▶ _Problem to work on_
Using the records below, find every line that includes "Companies" and copy it.

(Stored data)

↓

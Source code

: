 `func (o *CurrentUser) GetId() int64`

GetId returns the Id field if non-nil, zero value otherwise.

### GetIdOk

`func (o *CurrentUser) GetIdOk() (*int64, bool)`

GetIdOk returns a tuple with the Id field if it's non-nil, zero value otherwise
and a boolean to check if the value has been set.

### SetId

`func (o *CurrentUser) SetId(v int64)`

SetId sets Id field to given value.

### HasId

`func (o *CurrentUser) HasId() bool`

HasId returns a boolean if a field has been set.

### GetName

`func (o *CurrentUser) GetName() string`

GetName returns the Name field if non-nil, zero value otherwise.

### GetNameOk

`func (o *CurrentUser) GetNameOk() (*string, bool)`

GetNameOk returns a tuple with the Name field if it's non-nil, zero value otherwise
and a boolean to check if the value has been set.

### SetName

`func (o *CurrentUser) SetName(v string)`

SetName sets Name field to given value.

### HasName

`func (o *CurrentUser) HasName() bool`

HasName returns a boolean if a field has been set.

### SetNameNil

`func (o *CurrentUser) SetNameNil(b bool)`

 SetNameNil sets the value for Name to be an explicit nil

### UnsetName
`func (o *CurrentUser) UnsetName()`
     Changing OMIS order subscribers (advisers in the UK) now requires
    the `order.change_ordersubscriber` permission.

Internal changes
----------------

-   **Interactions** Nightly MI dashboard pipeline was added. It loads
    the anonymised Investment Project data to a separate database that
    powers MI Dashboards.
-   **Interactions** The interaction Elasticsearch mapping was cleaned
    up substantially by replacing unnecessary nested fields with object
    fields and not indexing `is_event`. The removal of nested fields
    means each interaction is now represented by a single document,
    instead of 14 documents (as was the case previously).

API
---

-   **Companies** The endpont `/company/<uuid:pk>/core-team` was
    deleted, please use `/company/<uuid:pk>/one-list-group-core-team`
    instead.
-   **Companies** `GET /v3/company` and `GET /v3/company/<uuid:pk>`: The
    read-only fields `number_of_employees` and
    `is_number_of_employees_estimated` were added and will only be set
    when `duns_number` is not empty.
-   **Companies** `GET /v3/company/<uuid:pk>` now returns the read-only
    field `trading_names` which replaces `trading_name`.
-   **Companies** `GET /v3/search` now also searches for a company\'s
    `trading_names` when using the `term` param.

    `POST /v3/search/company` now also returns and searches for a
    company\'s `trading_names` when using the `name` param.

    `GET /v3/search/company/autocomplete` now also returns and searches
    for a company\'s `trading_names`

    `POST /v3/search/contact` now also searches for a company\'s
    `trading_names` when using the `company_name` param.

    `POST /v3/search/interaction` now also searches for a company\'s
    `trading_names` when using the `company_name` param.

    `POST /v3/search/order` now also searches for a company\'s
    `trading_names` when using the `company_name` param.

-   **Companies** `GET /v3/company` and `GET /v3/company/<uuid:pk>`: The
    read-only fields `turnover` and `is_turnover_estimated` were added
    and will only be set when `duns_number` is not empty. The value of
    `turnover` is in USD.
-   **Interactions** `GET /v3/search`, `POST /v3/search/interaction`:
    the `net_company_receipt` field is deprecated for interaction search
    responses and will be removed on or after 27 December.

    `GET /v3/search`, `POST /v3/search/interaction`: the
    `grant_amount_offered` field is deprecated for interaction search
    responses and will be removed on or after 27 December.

↑

▶ _Solved problem_
-   **Companies** The endpont `/company/<uuid:pk>/core-team` was
-   **Companies** `GET /v3/company` and `GET /v3/company/<uuid:pk>`: The
-   **Companies** `GET /v3/company/<uuid:pk>` now returns the read-only
-   **Companies** `GET /v3/search` now also searches for a company\'s
-   **Companies** `GET /v3/company` and `GET /v3/company/<uuid:pk>`: The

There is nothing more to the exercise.